Ma a molti anche questo non va bene: perché questo è un bambino, Dykes segna troppo poco, bisognava tenere Okoye. Mi pregio di sapere come sia andata, e posso garantire che nessuno lo ha cacciato, il nigeriano: lui voleva Varese, ha ottenuto Varese e ha dimostrato di valere la A1. Pace: il resto è fuffa. Di certo non gli sono stati offerti due bagigi e cento lire: mancando la volontà di restare, un giocatore se ne va. Punto.

E della gestione Pedone-Micalich cosa potete dire? Il pres ha investito risorse ed energie, il direttore sta tenendo le fila raccolte e compatte per evitare sfilacciamenti interni. E 3500 persone a gara, al vecchio Carnera, sono testimonianza che il pubblico c’è: eccome!

Due gare, due fottutissime gare alla fine: se andranno male (e sono certo non sarà così) avrete il Vostro momento; starò zitto, avrete avuta ragione Voi.
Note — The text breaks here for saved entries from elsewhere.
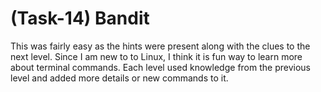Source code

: # **(Task-14)** Bandit

This was fairly easy as the hints were present along with the clues to the next level. Since I am new to to Linux, I think it is fun way to learn more about terminal commands. Each level used knowledge from the previous level and added more details or new commands to it.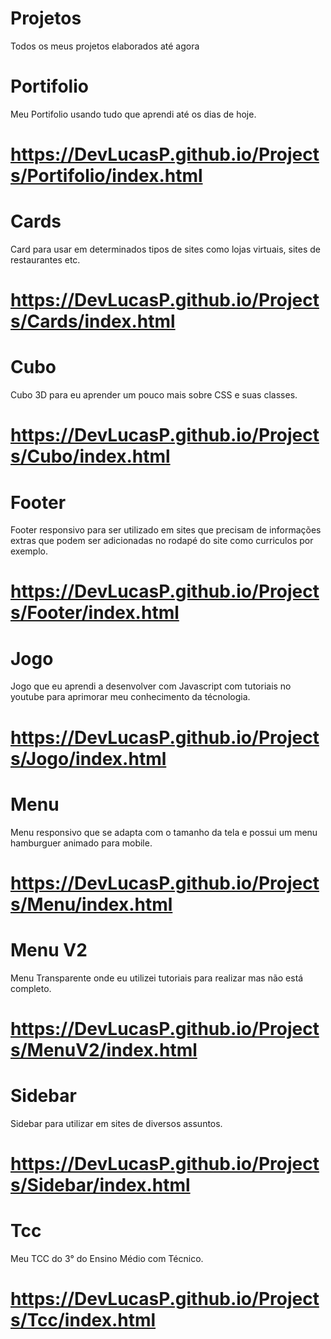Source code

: # Projetos
  Todos os meus projetos elaborados até agora
# Portifolio
  Meu Portifolio usando tudo que aprendi até os dias de hoje.
# https://DevLucasP.github.io/Projects/Portifolio/index.html
# Cards
  Card para usar em determinados tipos de sites como lojas virtuais, 
sites de restaurantes etc.
# https://DevLucasP.github.io/Projects/Cards/index.html 

# Cubo
  Cubo 3D para eu aprender um pouco mais sobre CSS
e suas classes.
# https://DevLucasP.github.io/Projects/Cubo/index.html

# Footer
  Footer responsivo para ser utilizado em sites que 
precisam de informações extras que podem ser adicionadas
no rodapé do site como curriculos por exemplo.
# https://DevLucasP.github.io/Projects/Footer/index.html

# Jogo
  Jogo que eu aprendi a desenvolver com Javascript com
tutoriais no youtube para aprimorar meu conhecimento da
técnologia.
# https://DevLucasP.github.io/Projects/Jogo/index.html

# Menu
  Menu responsivo que se adapta com o tamanho da tela
e possui um menu hamburguer animado para mobile.
# https://DevLucasP.github.io/Projects/Menu/index.html

# Menu V2
  Menu Transparente onde eu utilizei tutoriais para realizar
mas não está completo.
# https://DevLucasP.github.io/Projects/MenuV2/index.html

# Sidebar
  Sidebar para utilizar em sites de diversos assuntos.
# https://DevLucasP.github.io/Projects/Sidebar/index.html

# Tcc
  Meu TCC do 3° do Ensino Médio com Técnico.
# https://DevLucasP.github.io/Projects/Tcc/index.html
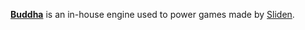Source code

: [**Buddha**](http://www.silden.eu/technology.html) is an in-house engine used to power games made by [Sliden](http://www.silden.eu/).
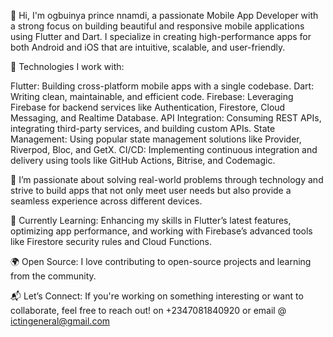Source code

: 👋 Hi, I'm ogbuinya prince nnamdi, a passionate Mobile App Developer with a strong focus on building beautiful and responsive mobile applications using Flutter and Dart.
I specialize in creating high-performance apps for both Android and iOS that are intuitive, scalable, and user-friendly.

🔧 Technologies I work with:

Flutter: Building cross-platform mobile apps with a single codebase.
Dart: Writing clean, maintainable, and efficient code.
Firebase: Leveraging Firebase for backend services like Authentication, Firestore, Cloud Messaging, and Realtime Database.
API Integration: Consuming REST APIs, integrating third-party services, and building custom APIs.
State Management: Using popular state management solutions like Provider, Riverpod, Bloc, and GetX.
CI/CD: Implementing continuous integration and delivery using tools like GitHub Actions, Bitrise, and Codemagic.

🚀 I’m passionate about solving real-world problems through technology and strive to build apps that not only meet user needs but also provide a seamless experience across 
different devices.

🌱 Currently Learning: Enhancing my skills in Flutter’s latest features, optimizing app performance, and working with Firebase’s advanced tools like Firestore security rules 
and Cloud Functions.

🌍 Open Source: I love contributing to open-source projects and learning from the community.

📬 Let’s Connect: If you're working on something interesting or want to collaborate, feel free to reach out! on +2347081840920 or email @ ictingeneral@gmail.com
Intanto so benissimo che sarete seicento ad urlare come dei matti a Trieste, e migliaia ad assistere alla diretta televisiva. Allora, dato che ci tenete come noi, lasciate in pace coach Lino: oggi l’ho visto provato, ed a me ha fatto male. Parlate del gioco, mai degli uomini.

Io sto con Lino: Stefano, se coram populo devi farlo, esonerami.